- ASSIGNED TASK
Below are the records; give again exactly the line with "ostatniego, usuwanie wszystkich)", the line with "na wstrzymanie symulacji", and each line that lies between them, and nothing besides.

#####

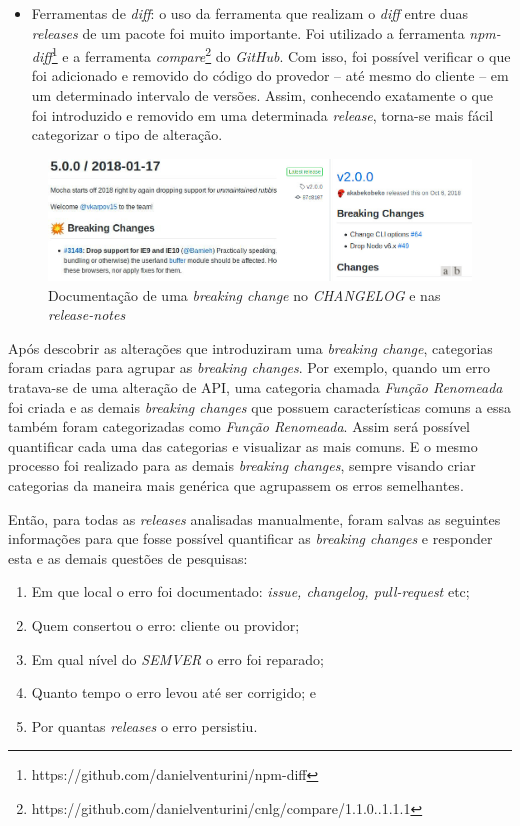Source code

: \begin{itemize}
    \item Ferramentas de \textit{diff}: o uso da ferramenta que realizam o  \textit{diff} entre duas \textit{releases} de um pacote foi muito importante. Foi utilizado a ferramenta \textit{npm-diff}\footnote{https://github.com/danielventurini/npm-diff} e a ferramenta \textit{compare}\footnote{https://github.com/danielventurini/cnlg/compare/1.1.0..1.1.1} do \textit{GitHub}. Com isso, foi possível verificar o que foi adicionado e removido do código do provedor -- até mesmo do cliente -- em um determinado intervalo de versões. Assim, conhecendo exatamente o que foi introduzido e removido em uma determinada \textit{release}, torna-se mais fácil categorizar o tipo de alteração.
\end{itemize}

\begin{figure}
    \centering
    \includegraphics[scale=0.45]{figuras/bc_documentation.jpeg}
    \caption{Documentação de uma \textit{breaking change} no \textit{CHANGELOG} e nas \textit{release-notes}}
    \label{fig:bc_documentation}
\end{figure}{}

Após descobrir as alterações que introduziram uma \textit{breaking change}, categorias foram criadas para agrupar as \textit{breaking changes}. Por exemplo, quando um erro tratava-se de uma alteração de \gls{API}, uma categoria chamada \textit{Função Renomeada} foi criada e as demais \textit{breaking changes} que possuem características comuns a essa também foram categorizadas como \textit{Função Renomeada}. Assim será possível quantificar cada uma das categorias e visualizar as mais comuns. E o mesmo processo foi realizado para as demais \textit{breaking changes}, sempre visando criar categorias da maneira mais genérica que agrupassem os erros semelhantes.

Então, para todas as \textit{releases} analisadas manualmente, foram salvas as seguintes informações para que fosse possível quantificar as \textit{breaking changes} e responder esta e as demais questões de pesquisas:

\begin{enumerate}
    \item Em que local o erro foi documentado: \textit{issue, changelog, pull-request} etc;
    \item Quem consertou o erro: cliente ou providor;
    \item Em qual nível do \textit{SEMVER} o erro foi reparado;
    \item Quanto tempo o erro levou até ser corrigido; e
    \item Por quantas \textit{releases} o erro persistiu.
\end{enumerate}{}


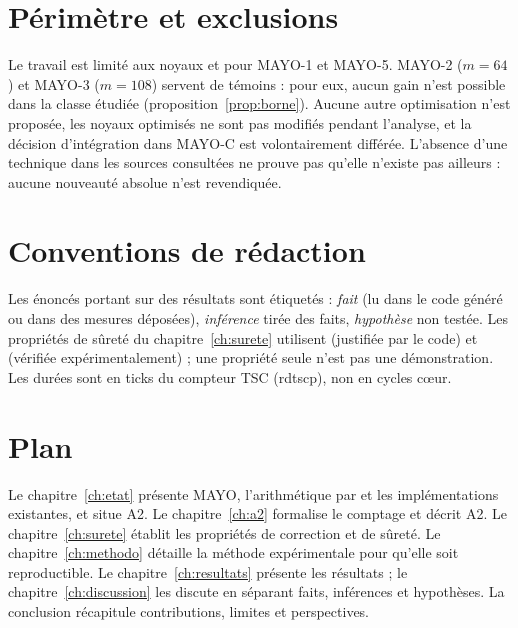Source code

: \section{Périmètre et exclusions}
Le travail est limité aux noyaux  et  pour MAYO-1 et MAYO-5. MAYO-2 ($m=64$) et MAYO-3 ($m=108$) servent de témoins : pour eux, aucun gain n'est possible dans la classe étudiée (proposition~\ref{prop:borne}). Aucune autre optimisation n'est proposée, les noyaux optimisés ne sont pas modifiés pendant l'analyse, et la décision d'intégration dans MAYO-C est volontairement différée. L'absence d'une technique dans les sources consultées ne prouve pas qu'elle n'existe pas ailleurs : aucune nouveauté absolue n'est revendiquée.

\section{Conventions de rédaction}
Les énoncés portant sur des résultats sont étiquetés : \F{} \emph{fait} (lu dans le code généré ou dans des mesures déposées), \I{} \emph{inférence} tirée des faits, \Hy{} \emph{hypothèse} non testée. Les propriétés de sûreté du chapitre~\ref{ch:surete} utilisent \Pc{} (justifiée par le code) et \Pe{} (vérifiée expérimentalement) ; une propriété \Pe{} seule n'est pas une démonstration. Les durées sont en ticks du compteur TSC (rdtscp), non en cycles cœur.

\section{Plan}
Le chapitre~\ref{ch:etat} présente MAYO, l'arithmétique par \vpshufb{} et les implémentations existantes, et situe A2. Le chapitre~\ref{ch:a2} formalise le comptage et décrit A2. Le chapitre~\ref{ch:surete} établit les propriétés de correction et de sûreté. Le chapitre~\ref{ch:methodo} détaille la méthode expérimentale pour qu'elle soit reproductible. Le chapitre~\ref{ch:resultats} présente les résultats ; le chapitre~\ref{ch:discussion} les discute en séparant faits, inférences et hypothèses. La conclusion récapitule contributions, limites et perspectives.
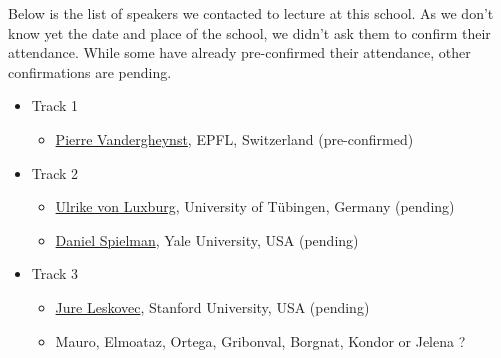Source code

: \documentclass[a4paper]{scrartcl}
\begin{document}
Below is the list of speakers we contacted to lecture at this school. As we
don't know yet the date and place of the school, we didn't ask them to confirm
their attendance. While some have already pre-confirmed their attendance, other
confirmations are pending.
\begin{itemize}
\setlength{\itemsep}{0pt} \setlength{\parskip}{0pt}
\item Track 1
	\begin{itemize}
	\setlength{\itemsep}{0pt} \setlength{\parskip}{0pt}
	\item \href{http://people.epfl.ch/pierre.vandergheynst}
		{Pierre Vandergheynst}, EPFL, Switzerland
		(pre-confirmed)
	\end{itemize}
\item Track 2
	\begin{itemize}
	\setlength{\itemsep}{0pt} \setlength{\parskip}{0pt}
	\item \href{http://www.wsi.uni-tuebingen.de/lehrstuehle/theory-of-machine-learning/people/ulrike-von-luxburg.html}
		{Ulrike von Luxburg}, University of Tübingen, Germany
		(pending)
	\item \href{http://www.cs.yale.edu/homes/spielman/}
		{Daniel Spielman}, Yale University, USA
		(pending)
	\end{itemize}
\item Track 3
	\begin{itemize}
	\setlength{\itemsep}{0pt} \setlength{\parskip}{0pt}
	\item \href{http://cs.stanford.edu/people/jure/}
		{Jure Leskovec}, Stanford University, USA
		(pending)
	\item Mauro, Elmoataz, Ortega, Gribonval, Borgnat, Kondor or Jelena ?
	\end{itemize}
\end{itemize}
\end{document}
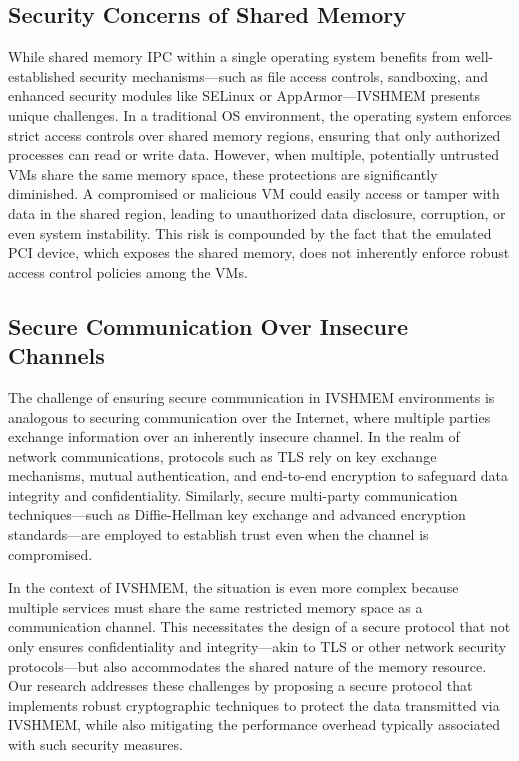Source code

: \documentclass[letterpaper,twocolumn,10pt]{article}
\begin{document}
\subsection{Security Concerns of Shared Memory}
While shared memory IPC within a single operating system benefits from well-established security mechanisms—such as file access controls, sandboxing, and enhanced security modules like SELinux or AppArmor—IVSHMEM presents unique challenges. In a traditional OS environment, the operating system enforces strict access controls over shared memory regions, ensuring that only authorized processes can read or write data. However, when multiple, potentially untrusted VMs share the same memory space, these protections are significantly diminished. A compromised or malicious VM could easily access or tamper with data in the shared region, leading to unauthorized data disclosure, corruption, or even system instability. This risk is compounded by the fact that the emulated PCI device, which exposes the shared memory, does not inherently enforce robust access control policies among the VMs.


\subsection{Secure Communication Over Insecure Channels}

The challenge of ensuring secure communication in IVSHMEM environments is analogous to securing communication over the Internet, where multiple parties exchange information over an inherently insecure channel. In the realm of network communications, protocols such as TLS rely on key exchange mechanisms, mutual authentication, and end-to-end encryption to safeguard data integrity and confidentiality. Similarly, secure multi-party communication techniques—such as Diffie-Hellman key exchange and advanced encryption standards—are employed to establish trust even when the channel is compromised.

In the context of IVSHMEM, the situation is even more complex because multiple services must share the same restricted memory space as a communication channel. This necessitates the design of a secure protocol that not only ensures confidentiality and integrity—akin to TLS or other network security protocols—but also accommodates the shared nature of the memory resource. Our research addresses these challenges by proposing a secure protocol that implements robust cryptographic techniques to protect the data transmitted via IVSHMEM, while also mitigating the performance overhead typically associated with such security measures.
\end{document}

#####

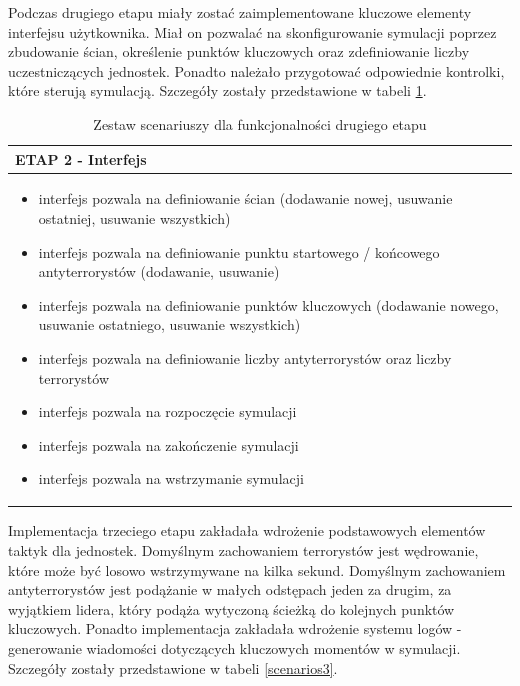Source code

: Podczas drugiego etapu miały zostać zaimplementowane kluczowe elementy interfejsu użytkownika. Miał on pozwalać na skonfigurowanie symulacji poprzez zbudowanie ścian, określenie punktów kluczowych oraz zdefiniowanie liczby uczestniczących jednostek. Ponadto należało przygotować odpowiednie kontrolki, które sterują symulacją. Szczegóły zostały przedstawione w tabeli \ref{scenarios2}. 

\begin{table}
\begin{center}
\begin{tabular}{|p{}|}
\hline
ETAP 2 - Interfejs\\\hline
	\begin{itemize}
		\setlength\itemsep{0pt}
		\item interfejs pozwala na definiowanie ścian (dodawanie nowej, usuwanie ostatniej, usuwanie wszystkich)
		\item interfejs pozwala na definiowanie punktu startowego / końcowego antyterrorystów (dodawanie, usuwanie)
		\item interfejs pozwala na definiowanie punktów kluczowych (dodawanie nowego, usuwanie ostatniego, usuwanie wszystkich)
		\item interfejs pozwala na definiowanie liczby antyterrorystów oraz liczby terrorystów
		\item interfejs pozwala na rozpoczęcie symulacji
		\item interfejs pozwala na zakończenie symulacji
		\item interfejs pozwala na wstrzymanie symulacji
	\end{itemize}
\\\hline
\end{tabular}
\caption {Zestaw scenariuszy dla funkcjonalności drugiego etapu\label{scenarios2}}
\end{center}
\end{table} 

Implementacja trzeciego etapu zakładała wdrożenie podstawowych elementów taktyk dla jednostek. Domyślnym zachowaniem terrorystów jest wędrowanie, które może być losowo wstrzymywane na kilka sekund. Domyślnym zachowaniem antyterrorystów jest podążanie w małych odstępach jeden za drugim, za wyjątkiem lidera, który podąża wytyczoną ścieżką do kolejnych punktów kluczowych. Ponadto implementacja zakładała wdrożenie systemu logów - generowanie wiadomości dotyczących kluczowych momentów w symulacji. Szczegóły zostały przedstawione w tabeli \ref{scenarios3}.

#####

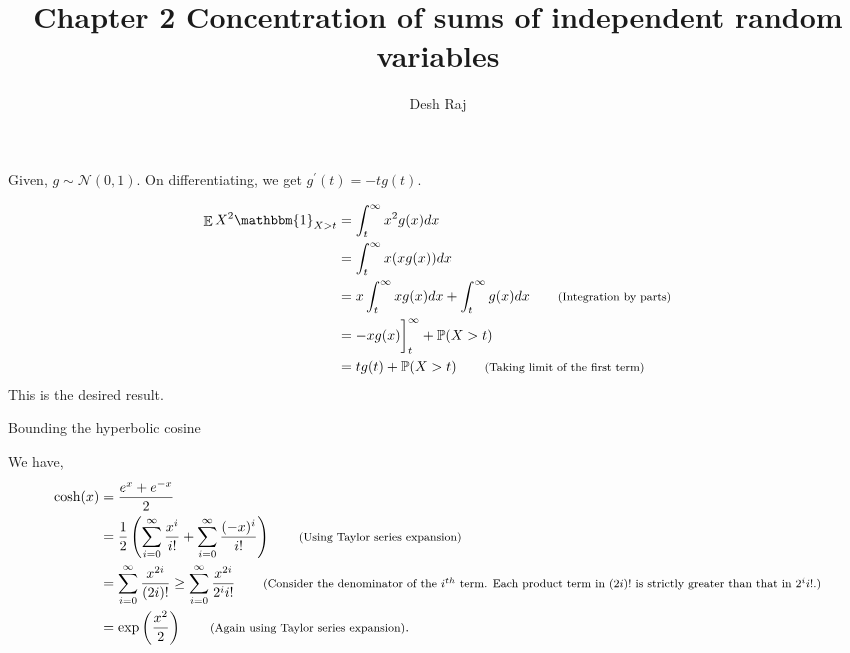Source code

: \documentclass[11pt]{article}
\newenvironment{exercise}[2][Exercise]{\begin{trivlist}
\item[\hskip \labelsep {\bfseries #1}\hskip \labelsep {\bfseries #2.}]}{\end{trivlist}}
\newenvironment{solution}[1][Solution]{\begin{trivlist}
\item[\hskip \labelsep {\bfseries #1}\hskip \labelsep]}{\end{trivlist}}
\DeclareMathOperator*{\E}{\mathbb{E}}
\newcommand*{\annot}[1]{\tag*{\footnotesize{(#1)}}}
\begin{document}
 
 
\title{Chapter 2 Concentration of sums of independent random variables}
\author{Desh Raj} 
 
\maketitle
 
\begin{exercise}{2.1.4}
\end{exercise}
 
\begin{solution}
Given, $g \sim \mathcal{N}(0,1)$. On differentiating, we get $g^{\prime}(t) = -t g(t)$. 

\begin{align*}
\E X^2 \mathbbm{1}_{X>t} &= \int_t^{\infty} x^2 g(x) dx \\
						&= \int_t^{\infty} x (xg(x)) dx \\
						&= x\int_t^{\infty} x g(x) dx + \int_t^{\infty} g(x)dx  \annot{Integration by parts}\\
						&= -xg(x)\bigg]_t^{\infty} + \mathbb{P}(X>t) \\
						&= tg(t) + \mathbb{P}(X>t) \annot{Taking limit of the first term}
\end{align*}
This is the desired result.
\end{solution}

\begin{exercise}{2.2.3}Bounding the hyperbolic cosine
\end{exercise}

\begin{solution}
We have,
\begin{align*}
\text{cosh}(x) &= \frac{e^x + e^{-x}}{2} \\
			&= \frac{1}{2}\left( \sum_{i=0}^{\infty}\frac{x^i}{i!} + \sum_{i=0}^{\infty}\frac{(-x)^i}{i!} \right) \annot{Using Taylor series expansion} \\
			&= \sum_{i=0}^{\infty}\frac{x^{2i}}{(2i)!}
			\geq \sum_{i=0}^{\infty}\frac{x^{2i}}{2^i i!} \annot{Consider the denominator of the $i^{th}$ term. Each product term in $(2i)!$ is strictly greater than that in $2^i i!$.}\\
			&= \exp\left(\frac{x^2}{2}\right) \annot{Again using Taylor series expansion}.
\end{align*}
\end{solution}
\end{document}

#####

- OUTPUT OF THE EXERCISE
		\item interfejs pozwala na definiowanie punktów kluczowych (dodawanie nowego, usuwanie ostatniego, usuwanie wszystkich)
		\item interfejs pozwala na definiowanie liczby antyterrorystów oraz liczby terrorystów
		\item interfejs pozwala na rozpoczęcie symulacji
		\item interfejs pozwala na zakończenie symulacji
		\item interfejs pozwala na wstrzymanie symulacji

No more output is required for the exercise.